Chapitre XXVI – En toute transparence

En entrant dans la roulotte de Guillonne, Sœur Morgane poussa un grand cri :

« MADEMOISELLE DE FIGUETTE ! Mais que fabriquez‑vous ? »

Martinelle n’avait jamais moins ressemblé à une princesse. Sa figure s’était couverte de sueur. Le pied posé en équilibre sur une grosse malle, elle maltraitait son couvercle d’un pied‑de‑biche depuis plusieurs minutes. La longue barre de fer écorchait ses paumes, en vain ; l’ouverture cadenassée ne bougeait pas d’un pouce. En poussant un juron, elle jeta son outil de cambrioleuse sur le sol. On venait de la prendre sur le fait. Elle ne feignit pas l’innocence, pas plus qu’elle ne cacha sa déconfiture :

« Retournez à vos oraisons, ma sœur. Tout cela ne vous regarde pas.

— Un peu que ça me regarde, s’alarma Morgane. N’est‑ce pas le coffre où Mademoiselle de Mandar range ses journaux intimes ?

— Vous désobéissez à mes ordres ! Je vous avais dit de rester à l’extérieur avec les mousquetaires !

— Et vous m’aviez dit que vous veniez chercher céans le bonnet que vous aviez oublié !

— Pensez‑en ce que vous voulez, s’impatientait la coupable. Du moment que vous fermez votre clapet. Je vous rappelle que vous êtes à mon service plus qu’à celui de Guillonne. C’est mon voyage de fiançailles, pas le sien.

— Pourtant il faudra bien que je lui avoue votre crime ! Que puis‑je faire d’autre, puisque vous commettez de vils péchés ? Oh ! Voler et mentir, c’est très mal. »

À cette petite exclamation puérile, Martinelle perdit toute retenue. Elle explosa :

« Mais allez‑vous cesser de me casser les oreilles, avec vos “oh” à la noix ? Dès que vous vous mettez en colère, vous oubliez de les placer dans vos phrases, ces petits “oh” ! Vous prenez une fausse voix, pour Dieux savent quelle raison !  Bon sang, me prenez‑vous pour une idiote ? »

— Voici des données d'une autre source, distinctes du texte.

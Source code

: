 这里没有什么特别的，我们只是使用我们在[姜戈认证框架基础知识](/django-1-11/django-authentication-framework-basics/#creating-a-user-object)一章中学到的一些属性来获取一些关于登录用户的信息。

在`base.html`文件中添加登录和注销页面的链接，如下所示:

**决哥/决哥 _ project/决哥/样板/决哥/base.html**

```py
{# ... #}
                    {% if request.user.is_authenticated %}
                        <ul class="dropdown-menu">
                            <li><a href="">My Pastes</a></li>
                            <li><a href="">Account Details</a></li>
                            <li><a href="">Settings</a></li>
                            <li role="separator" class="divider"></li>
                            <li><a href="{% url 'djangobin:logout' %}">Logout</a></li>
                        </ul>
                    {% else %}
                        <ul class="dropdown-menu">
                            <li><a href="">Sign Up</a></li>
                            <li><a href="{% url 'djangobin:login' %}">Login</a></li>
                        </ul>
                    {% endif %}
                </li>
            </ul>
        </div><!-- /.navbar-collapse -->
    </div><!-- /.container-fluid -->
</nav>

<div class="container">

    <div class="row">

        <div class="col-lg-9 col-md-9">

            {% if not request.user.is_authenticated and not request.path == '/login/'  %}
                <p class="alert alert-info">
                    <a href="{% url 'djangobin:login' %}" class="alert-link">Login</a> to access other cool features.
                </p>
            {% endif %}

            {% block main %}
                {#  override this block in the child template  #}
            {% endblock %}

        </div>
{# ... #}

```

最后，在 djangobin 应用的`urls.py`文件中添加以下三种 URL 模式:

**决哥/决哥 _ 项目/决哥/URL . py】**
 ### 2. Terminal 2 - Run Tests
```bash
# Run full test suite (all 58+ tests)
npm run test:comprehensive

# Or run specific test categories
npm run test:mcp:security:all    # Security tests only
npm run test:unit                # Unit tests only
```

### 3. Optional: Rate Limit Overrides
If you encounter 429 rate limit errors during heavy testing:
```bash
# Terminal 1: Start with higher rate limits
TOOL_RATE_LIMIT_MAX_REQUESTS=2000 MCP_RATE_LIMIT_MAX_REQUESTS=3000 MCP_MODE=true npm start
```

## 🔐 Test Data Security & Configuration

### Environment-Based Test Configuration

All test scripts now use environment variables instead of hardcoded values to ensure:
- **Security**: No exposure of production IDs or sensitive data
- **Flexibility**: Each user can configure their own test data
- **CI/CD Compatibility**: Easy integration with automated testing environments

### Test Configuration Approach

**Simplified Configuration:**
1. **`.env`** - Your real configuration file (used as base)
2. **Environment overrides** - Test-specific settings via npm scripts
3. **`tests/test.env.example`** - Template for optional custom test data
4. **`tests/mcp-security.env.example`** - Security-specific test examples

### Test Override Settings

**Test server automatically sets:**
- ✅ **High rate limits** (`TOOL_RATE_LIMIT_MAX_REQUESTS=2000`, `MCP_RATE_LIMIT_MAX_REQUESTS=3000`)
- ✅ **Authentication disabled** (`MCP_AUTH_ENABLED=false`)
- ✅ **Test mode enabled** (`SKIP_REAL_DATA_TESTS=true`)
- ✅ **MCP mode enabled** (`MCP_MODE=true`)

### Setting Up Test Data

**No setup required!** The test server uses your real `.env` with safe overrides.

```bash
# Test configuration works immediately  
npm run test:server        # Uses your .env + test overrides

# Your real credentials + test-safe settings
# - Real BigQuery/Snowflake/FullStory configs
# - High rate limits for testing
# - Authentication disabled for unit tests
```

La religieuse, estomaquée de voir son stratagème révélé, se tut. Un peu trop tard, Martinelle se rendit compte que sa voix avait résonné dans toute la caravane. Les muscles de sa mâchoire, trop tendus, la tiraillaient. Martinelle donna un coup de pied dans la malle et s’écroula sur le lit, la tête dans les mains. Elle avait beau ressasser dans sa tête de nouveaux plans, plus aucune option ne lui paraissait envisageable. Gênée, plantée là, Morgane essorait ses cheveux noirs. Comme elle avait horreur des silences, sa voix amoindrie finit par lancer :

« C’est un voyage éprouvant que l’Église vous demande d’effectuer… Ma fonction ne consiste pas seulement à protéger votre corps mais également votre esprit. J’essayais juste, avec cette personnalité bienveillante, ces paroles rassurantes, de…

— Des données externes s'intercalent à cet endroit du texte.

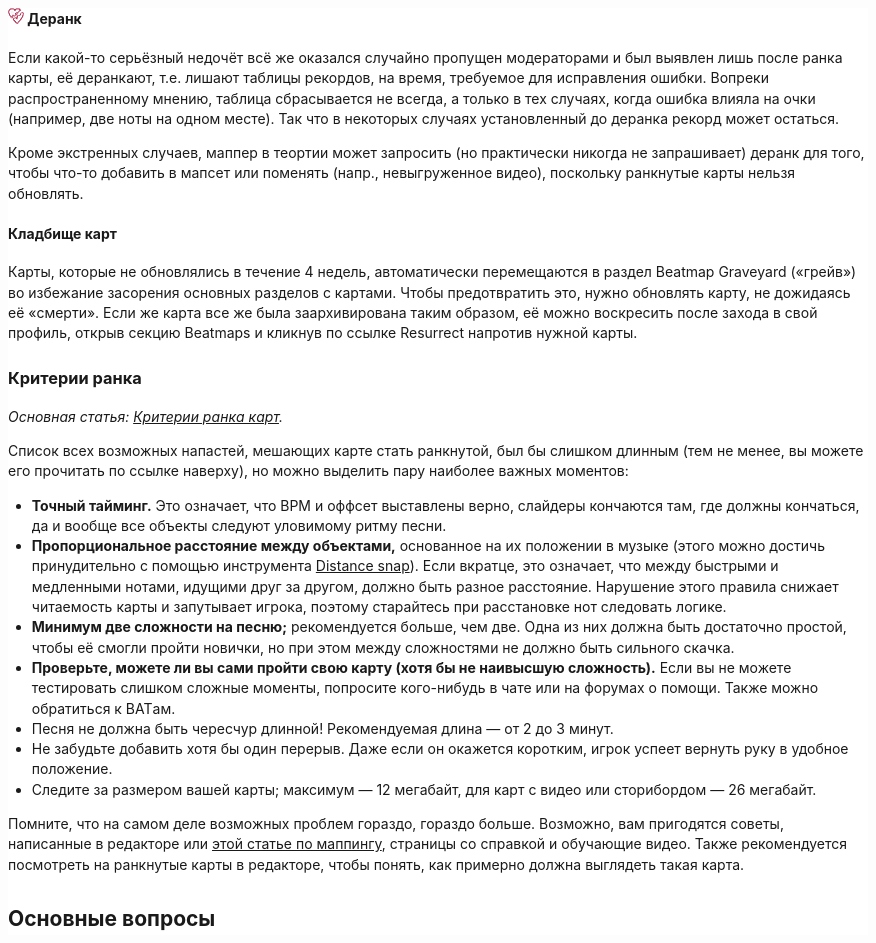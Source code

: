 #### ![Heart-broken icon](/wiki/shared/icon/broken-heart.gif "Heart-broken icon") Деранк

Если какой-то серьёзный недочёт всё же оказался случайно пропущен модераторами и был выявлен лишь после ранка карты, её деранкают, т.е. лишают таблицы рекордов, на время, требуемое для исправления ошибки. Вопреки распространенному мнению, таблица сбрасывается не всегда, а только в тех случаях, когда ошибка влияла на очки (например, две ноты на одном месте). Так что в некоторых случаях установленный до деранка рекорд может остаться.

Кроме экстренных случаев, маппер в теортии может запросить (но практически никогда не запрашивает) деранк для того, чтобы что-то добавить в мапсет или поменять (напр., невыгруженное видео), поскольку ранкнутые карты нельзя обновлять.

#### Кладбище карт

Карты, которые не обновлялись в течение 4 недель, автоматически перемещаются в раздел Beatmap Graveyard («грейв») во избежание засорения основных разделов с картами. Чтобы предотвратить это, нужно обновлять карту, не дожидаясь её «смерти». Если же карта все же была заархивирована таким образом, её можно воскресить после захода в свой профиль, открыв секцию Beatmaps и кликнув по ссылке Resurrect напротив нужной карты.

### Критерии ранка

*Основная статья: [Критерии ранка карт](Standard_/wiki/Ranking_Criteria).*

Список всех возможных напастей, мешающих карте стать ранкнутой, был бы слишком длинным (тем не менее, вы можете его прочитать по ссылке наверху), но можно выделить пару наиболее важных моментов:

-   **Точный тайминг.** Это означает, что BPM и оффсет выставлены верно, слайдеры кончаются там, где должны кончаться, да и вообще все объекты следуют уловимому ритму песни.
-   **Пропорциональное расстояние между объектами,** основанное на их положении в музыке (этого можно достичь принудительно с помощью инструмента [Distance snap](/wiki/Beatmap_Editor/Distance_Snap)). Если вкратце, это означает, что между быстрыми и медленными нотами, идущими друг за другом, должно быть разное расстояние. Нарушение этого правила снижает читаемость карты и запутывает игрока, поэтому старайтесь при расстановке нот следовать логике.
-   **Минимум две сложности на песню;** рекомендуется больше, чем две. Одна из них должна быть достаточно простой, чтобы её смогли пройти новички, но при этом между сложностями не должно быть сильного скачка.
-   **Проверьте, можете ли вы сами пройти свою карту (хотя бы не наивысшую сложность).** Если вы не можете тестировать слишком сложные моменты, попросите кого-нибудь в чате или на форумах о помощи. Также можно обратиться к BATам.
-   Песня не должна быть чересчур длинной! Рекомендуемая длина — от 2 до 3 минут.
-   Не забудьте добавить хотя бы один перерыв. Даже если он окажется коротким, игрок успеет вернуть руку в удобное положение.
-   Следите за размером вашей карты; максимум — 12 мегабайт, для карт с видео или сторибордом — 26 мегабайт.

Помните, что на самом деле возможных проблем гораздо, гораздо больше. Возможно, вам пригодятся советы, написанные в редакторе или [этой статье по маппингу](/wiki/Beatmapping), страницы со справкой и обучающие видео. Также рекомендуется посмотреть на ранкнутые карты в редакторе, чтобы понять, как примерно должна выглядеть такая карта.

Основные вопросы
--------------------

— Je n’ai jamais demandé à ce qu’on me rassure, la raillait Martinelle. Des paroles ! C’est tout ce que trouvez pour me protéger ? Et quoi encore, les intentions plutôt que les actes ? Ah, mais quelle ambition dans votre mission ! Quels efforts surhumains ! Quels résultats splendides ! Je me serais contentée d’un véritable soutien, moi. Mais non, c’est trop grand luxe pour la princesse de Figuette. Il ne suffit pas qu’elle se fasse dévorer par les Verlandais, encore faut‑il qu’elle le fasse avec le sourire ! Je ne saurais dire laquelle d’entre nous a subi la pire déchéance, ma sœur. Ce gros porc de cardinal a fait de moi sa catin… et de vous, sa truie.

— N’insultez pas l’Église, insista Morgane qui préférait encaisser l’injure bien plus grande qui lui avait été faite.

— Pourquoi pas ? Robald de Roncelieu la déshonore tout autant, avec ses magouilles…

— Qu’importe ce cardinal ! C’est votre âme que vous mettez en danger.

— Parce que vous avez encore la foi, vous, à servir un tocard pareil ?

— J’ai la foi qu’un jour, Son Éminence mourra, et qu’un homme intègre le remplacera. Quelqu’un à même de restaurer notre religion dans la dignité qu’elle mérite. Alors, en attendant, je prie. Et je tiens bon. C’est le mieux que je puisse faire. »

Les doigts de Morgane s’étaient crispés, et sa voix avait acquis une acidité égale à celle de Martinelle. Devant une telle résignation, cette dernière regretta de s’être emportée.

« J’aurais préféré ne pas vous crier dessus. Ce n’était pas princier de ma part, soupira‑t‑elle.

— Diantre… Que peut bien contenir cette malle pour vous mettre dans cet état ?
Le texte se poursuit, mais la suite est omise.